* [TASK PROMPT] In the records below, find each line holding the word "Surprise" and copy it.

* [RECORDS TO USE]
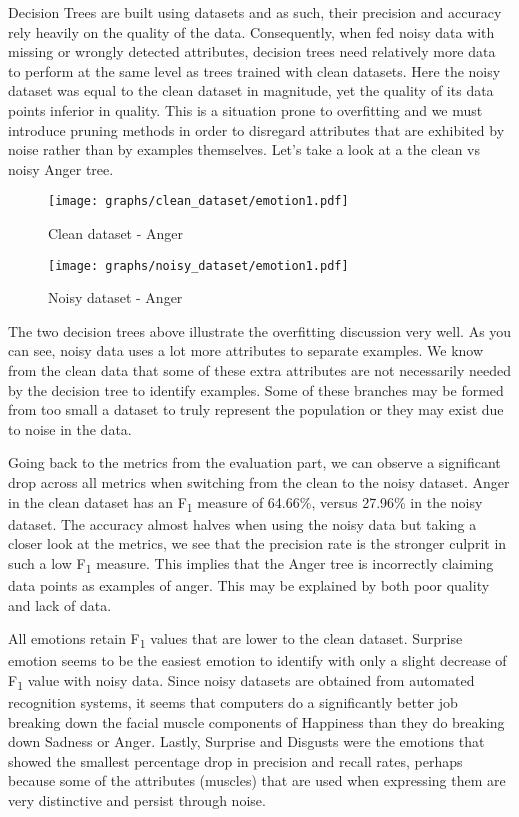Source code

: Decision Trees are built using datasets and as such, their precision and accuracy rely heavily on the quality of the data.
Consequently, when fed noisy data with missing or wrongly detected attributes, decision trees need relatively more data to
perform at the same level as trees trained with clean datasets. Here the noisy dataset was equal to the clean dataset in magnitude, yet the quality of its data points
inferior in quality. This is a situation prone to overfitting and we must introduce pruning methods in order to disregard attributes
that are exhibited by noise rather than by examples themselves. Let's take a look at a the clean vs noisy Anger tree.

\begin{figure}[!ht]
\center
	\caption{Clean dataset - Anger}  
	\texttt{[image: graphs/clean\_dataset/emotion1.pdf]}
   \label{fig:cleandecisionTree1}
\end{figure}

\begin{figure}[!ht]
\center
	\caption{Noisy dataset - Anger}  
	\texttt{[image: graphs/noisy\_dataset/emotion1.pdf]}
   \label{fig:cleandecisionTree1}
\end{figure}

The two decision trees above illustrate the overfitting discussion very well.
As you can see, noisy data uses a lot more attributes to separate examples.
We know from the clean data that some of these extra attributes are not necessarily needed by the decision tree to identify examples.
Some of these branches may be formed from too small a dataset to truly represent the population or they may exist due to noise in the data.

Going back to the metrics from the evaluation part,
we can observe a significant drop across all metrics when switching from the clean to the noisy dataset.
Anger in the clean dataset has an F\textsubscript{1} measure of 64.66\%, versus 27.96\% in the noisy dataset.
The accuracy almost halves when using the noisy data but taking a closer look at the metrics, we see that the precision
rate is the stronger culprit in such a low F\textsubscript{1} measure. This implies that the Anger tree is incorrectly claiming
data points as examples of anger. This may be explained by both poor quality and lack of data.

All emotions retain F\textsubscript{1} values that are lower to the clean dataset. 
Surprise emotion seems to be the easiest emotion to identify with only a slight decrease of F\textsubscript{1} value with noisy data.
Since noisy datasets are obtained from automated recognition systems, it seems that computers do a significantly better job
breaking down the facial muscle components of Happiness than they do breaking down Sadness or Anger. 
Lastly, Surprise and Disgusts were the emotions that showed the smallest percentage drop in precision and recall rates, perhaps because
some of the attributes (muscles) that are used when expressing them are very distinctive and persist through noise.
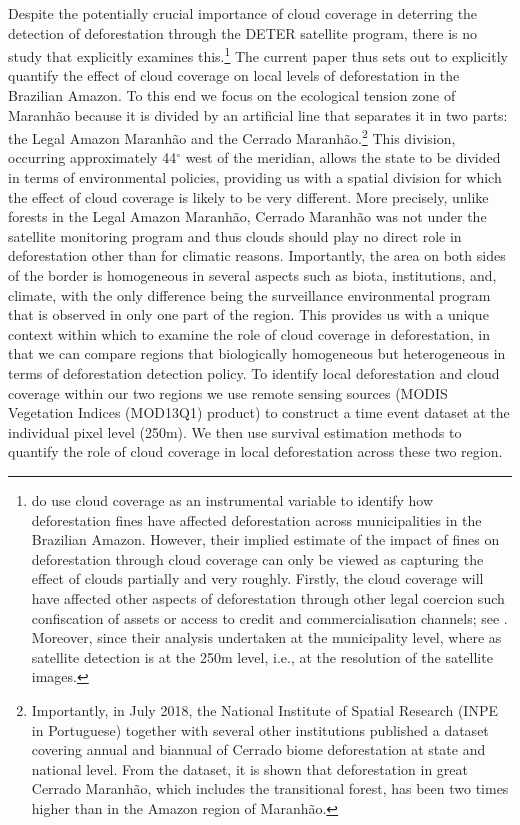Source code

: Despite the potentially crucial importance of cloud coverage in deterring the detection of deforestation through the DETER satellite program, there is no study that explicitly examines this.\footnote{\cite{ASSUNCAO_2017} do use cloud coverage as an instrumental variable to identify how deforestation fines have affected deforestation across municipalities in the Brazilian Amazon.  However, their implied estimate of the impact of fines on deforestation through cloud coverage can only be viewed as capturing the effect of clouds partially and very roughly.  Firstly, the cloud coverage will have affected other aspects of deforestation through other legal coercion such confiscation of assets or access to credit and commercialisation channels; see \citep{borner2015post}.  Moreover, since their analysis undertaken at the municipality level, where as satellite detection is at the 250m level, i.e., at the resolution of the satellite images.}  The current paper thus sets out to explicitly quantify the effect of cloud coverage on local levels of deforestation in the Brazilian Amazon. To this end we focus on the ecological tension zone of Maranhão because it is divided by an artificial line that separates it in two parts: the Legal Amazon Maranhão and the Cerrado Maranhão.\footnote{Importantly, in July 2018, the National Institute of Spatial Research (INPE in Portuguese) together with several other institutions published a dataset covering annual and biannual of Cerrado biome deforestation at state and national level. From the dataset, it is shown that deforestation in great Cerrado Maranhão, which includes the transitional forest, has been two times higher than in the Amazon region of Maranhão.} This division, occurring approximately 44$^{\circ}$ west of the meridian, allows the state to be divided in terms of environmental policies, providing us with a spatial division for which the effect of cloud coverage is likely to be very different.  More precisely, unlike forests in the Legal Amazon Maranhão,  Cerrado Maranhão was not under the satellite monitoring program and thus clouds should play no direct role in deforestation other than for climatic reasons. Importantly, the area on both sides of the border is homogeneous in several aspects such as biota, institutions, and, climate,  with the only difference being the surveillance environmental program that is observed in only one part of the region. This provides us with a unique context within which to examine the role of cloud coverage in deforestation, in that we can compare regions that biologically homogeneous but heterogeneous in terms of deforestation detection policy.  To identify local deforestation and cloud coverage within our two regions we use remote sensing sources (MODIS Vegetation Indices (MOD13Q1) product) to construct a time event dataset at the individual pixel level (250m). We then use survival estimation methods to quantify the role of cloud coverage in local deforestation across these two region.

* [EXERCISE ANSWER]
Surprise emotion seems to be the easiest emotion to identify with only a slight decrease of F\textsubscript{1} value with noisy data.
Lastly, Surprise and Disgusts were the emotions that showed the smallest percentage drop in precision and recall rates, perhaps because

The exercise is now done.